Single Londoners would need to save for 17 years to raise a 15% deposit, based on average cash ISA rates. The length of time has come down by six months.
Turning to couples, the research revealed that by sharing rent and everyday household bills such as food and utilities, the time it takes to save a deposit is cut by half.
The average couple buying their first property would need to save for five years, while for a London couple, the average time is eight years.
The fastest place to save for a 15% deposit is in the North East, where it takes a couple an average of two years nine months while for a singleton, it’s six years and three months.

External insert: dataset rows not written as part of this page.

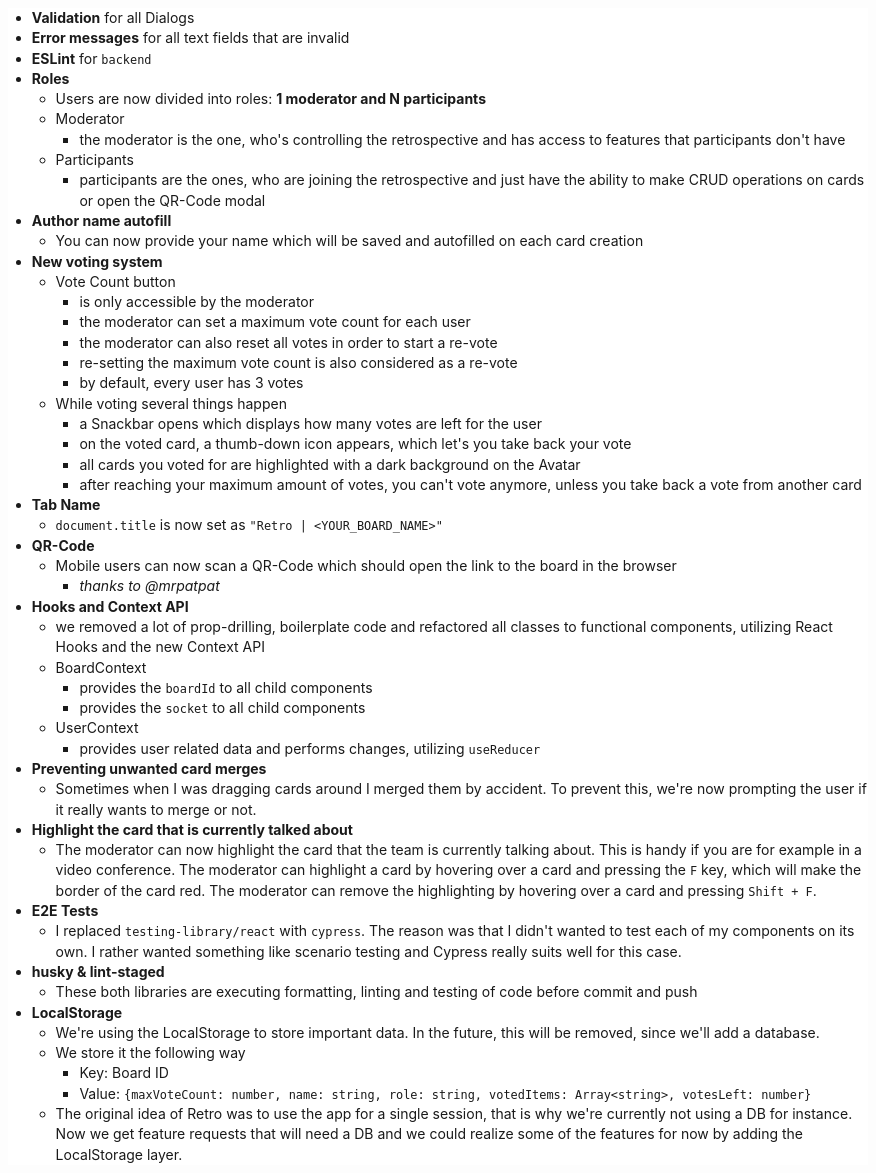 - **Validation** for all Dialogs
- **Error messages** for all text fields that are invalid
- **ESLint** for `backend`
- **Roles**
  - Users are now divided into roles: **1 moderator and N participants**
  - Moderator
    - the moderator is the one, who's controlling the retrospective and has access to features that participants don't have
  - Participants
    - participants are the ones, who are joining the retrospective and just have the ability to make CRUD operations on cards or open the QR-Code modal
- **Author name autofill**
  - You can now provide your name which will be saved and autofilled on each card creation
- **New voting system**
  - Vote Count button
    - is only accessible by the moderator
    - the moderator can set a maximum vote count for each user
    - the moderator can also reset all votes in order to start a re-vote
    - re-setting the maximum vote count is also considered as a re-vote
    - by default, every user has 3 votes
  - While voting several things happen
    - a Snackbar opens which displays how many votes are left for the user
    - on the voted card, a thumb-down icon appears, which let's you take back your vote
    - all cards you voted for are highlighted with a dark background on the Avatar
    - after reaching your maximum amount of votes, you can't vote anymore, unless you take back a vote from another card
- **Tab Name**
  - `document.title` is now set as `"Retro | <YOUR_BOARD_NAME>"`
- **QR-Code**
  - Mobile users can now scan a QR-Code which should open the link to the board in the browser
    - _thanks to @mrpatpat_
- **Hooks and Context API**
  - we removed a lot of prop-drilling, boilerplate code and refactored all classes to functional components, utilizing React Hooks and the new Context API
  - BoardContext
    - provides the `boardId` to all child components
    - provides the `socket` to all child components
  - UserContext
    - provides user related data and performs changes, utilizing `useReducer`
- **Preventing unwanted card merges**
  - Sometimes when I was dragging cards around I merged them by accident. To prevent this, we're now prompting the user if it really wants to merge or not.
- **Highlight the card that is currently talked about**
  - The moderator can now highlight the card that the team is currently talking about. This is handy if you are for example in a video conference. The moderator can highlight a card by hovering over a card and pressing the `F` key, which will make the border of the card red. The moderator can remove the highlighting by hovering over a card and pressing `Shift + F`.
- **E2E Tests**
  - I replaced `testing-library/react` with `cypress`. The reason was that I didn't wanted to test each of my components on its own. I rather wanted something like scenario testing and Cypress really suits well for this case.
- **husky & lint-staged**
  - These both libraries are executing formatting, linting and testing of code before commit and push
- **LocalStorage**
  - We're using the LocalStorage to store important data. In the future, this will be removed, since we'll add a database.
  - We store it the following way
    - Key: Board ID
    - Value: `{maxVoteCount: number, name: string, role: string, votedItems: Array<string>, votesLeft: number}`
  - The original idea of Retro was to use the app for a single session, that is why we're currently not using a DB for instance. Now we get feature requests that will need a DB and we could realize some of the features for now by adding the LocalStorage layer.
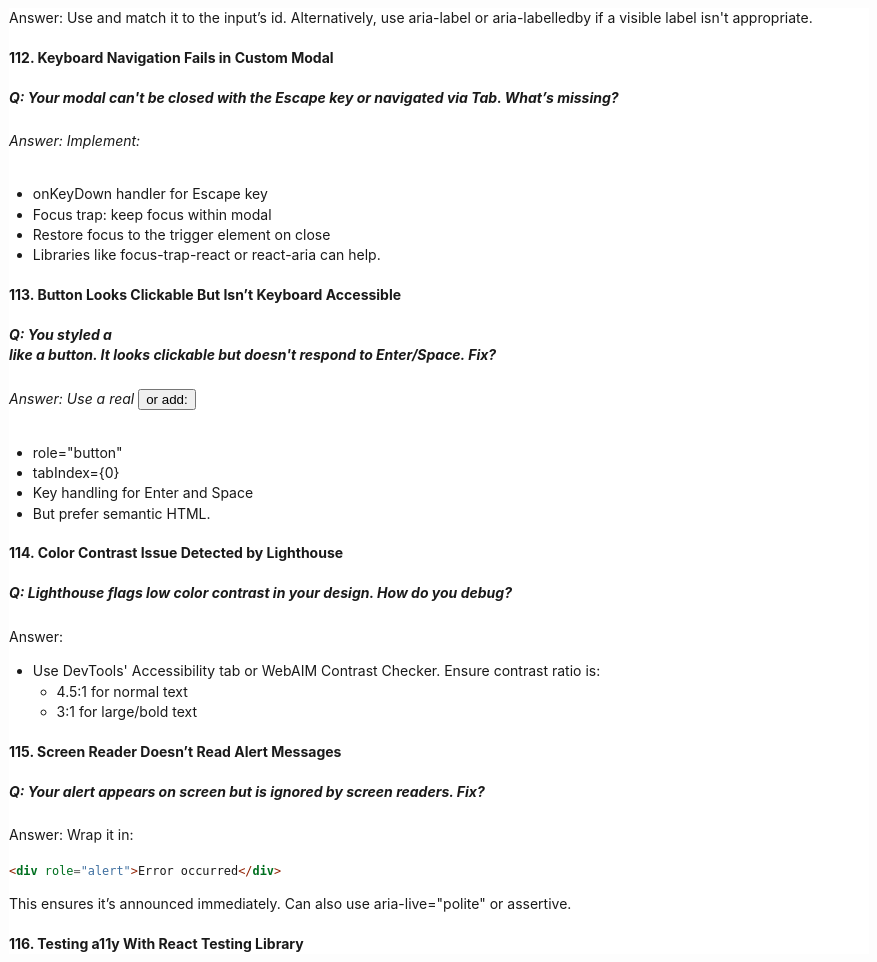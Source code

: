 Answer:
Use <label htmlFor="inputId"> and match it to the input’s id. Alternatively, use aria-label or aria-labelledby if a visible label isn't appropriate.

#### 112. Keyboard Navigation Fails in Custom Modal

##### Q: Your modal can't be closed with the Escape key or navigated via Tab. What’s missing?

###### Answer: Implement:

- onKeyDown handler for Escape key
- Focus trap: keep focus within modal
- Restore focus to the trigger element on close
- Libraries like focus-trap-react or react-aria can help.

#### 113. Button Looks Clickable But Isn’t Keyboard Accessible

##### Q: You styled a <div> like a button. It looks clickable but doesn't respond to Enter/Space. Fix?

###### Answer: Use a real <button> or add:

- role="button"
- tabIndex={0}
- Key handling for Enter and Space
- But prefer semantic HTML.

#### 114. Color Contrast Issue Detected by Lighthouse

##### Q: Lighthouse flags low color contrast in your design. How do you debug?

Answer:

- Use DevTools' Accessibility tab or WebAIM Contrast Checker. Ensure contrast ratio is:
  - 4.5:1 for normal text
  - 3:1 for large/bold text

#### 115. Screen Reader Doesn’t Read Alert Messages

##### Q: Your alert appears on screen but is ignored by screen readers. Fix?

Answer:
Wrap it in:

```html
<div role="alert">Error occurred</div>
```

This ensures it’s announced immediately. Can also use aria-live="polite" or assertive.

#### 116. Testing a11y With React Testing Library
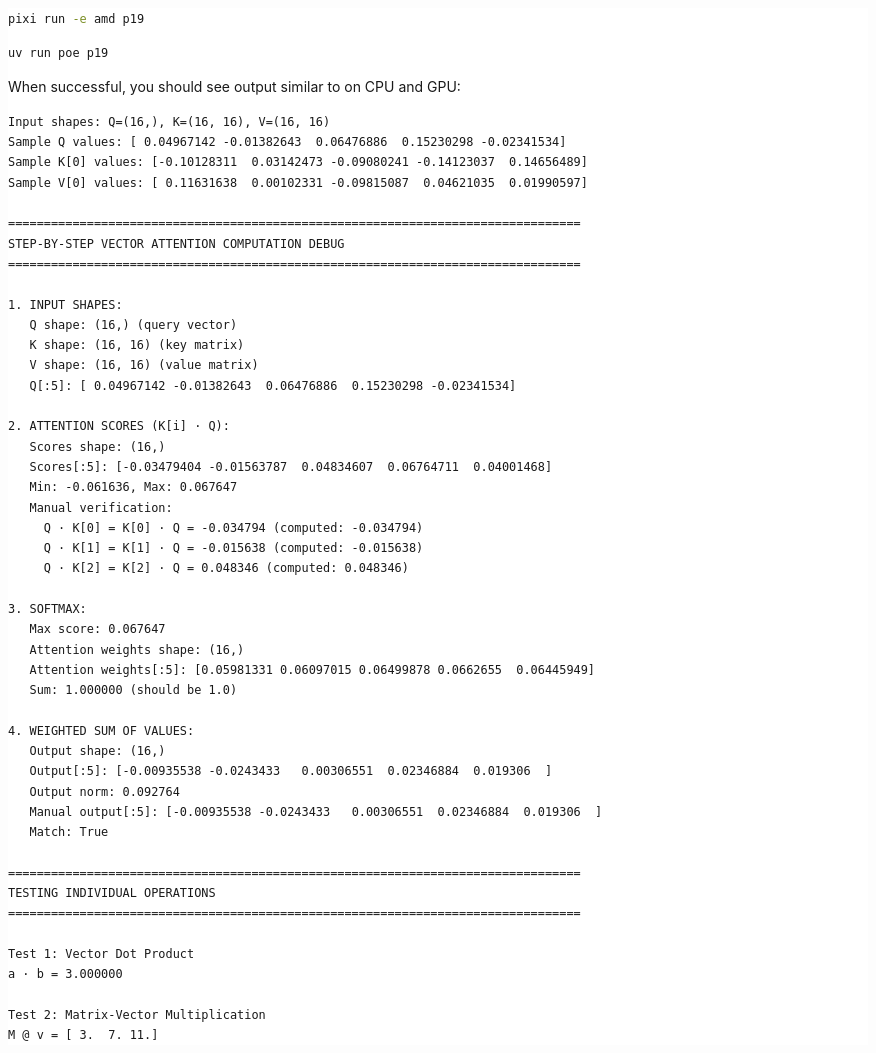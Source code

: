   </div>
  <div class="tab-content">

```bash
pixi run -e amd p19
```

  </div>
  <div class="tab-content">

```bash
uv run poe p19
```

  </div>
</div>

When successful, you should see output similar to on CPU and GPU:

```
Input shapes: Q=(16,), K=(16, 16), V=(16, 16)
Sample Q values: [ 0.04967142 -0.01382643  0.06476886  0.15230298 -0.02341534]
Sample K[0] values: [-0.10128311  0.03142473 -0.09080241 -0.14123037  0.14656489]
Sample V[0] values: [ 0.11631638  0.00102331 -0.09815087  0.04621035  0.01990597]

================================================================================
STEP-BY-STEP VECTOR ATTENTION COMPUTATION DEBUG
================================================================================

1. INPUT SHAPES:
   Q shape: (16,) (query vector)
   K shape: (16, 16) (key matrix)
   V shape: (16, 16) (value matrix)
   Q[:5]: [ 0.04967142 -0.01382643  0.06476886  0.15230298 -0.02341534]

2. ATTENTION SCORES (K[i] · Q):
   Scores shape: (16,)
   Scores[:5]: [-0.03479404 -0.01563787  0.04834607  0.06764711  0.04001468]
   Min: -0.061636, Max: 0.067647
   Manual verification:
     Q · K[0] = K[0] · Q = -0.034794 (computed: -0.034794)
     Q · K[1] = K[1] · Q = -0.015638 (computed: -0.015638)
     Q · K[2] = K[2] · Q = 0.048346 (computed: 0.048346)

3. SOFTMAX:
   Max score: 0.067647
   Attention weights shape: (16,)
   Attention weights[:5]: [0.05981331 0.06097015 0.06499878 0.0662655  0.06445949]
   Sum: 1.000000 (should be 1.0)

4. WEIGHTED SUM OF VALUES:
   Output shape: (16,)
   Output[:5]: [-0.00935538 -0.0243433   0.00306551  0.02346884  0.019306  ]
   Output norm: 0.092764
   Manual output[:5]: [-0.00935538 -0.0243433   0.00306551  0.02346884  0.019306  ]
   Match: True

================================================================================
TESTING INDIVIDUAL OPERATIONS
================================================================================

Test 1: Vector Dot Product
a · b = 3.000000

Test 2: Matrix-Vector Multiplication
M @ v = [ 3.  7. 11.]

```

For those looking to save a 5% deposit (the minimum needed to qualify for Help to Buy), a single first-time buyer would take three years and nine months, six and a half years faster than saving up for a 15% deposit.
It would take the average couple under two years to save for a 5% deposit, in contrast to five years when saving for a 15% deposit.
However, for Londoners, it would take three years for a couple and five years and nine months for single first-time buyers.
Aneisha Beveridge, analyst at Hamptons International, said: “Saving a deposit is still the biggest barrier to buying a first home. It takes a single person more than a decade to save up in the current climate.
“But the additional support from Help to Buy brings down the time it takes to raise a deposit by over six years for a single first-time buyer.
“Slower house price growth in the capital has meant that it’s now six months quicker for a couple, who share household spending, to save up for a 15% deposit in London. But it still takes a couple in London eight years to save up, twice as long as someone buying a home in the North.”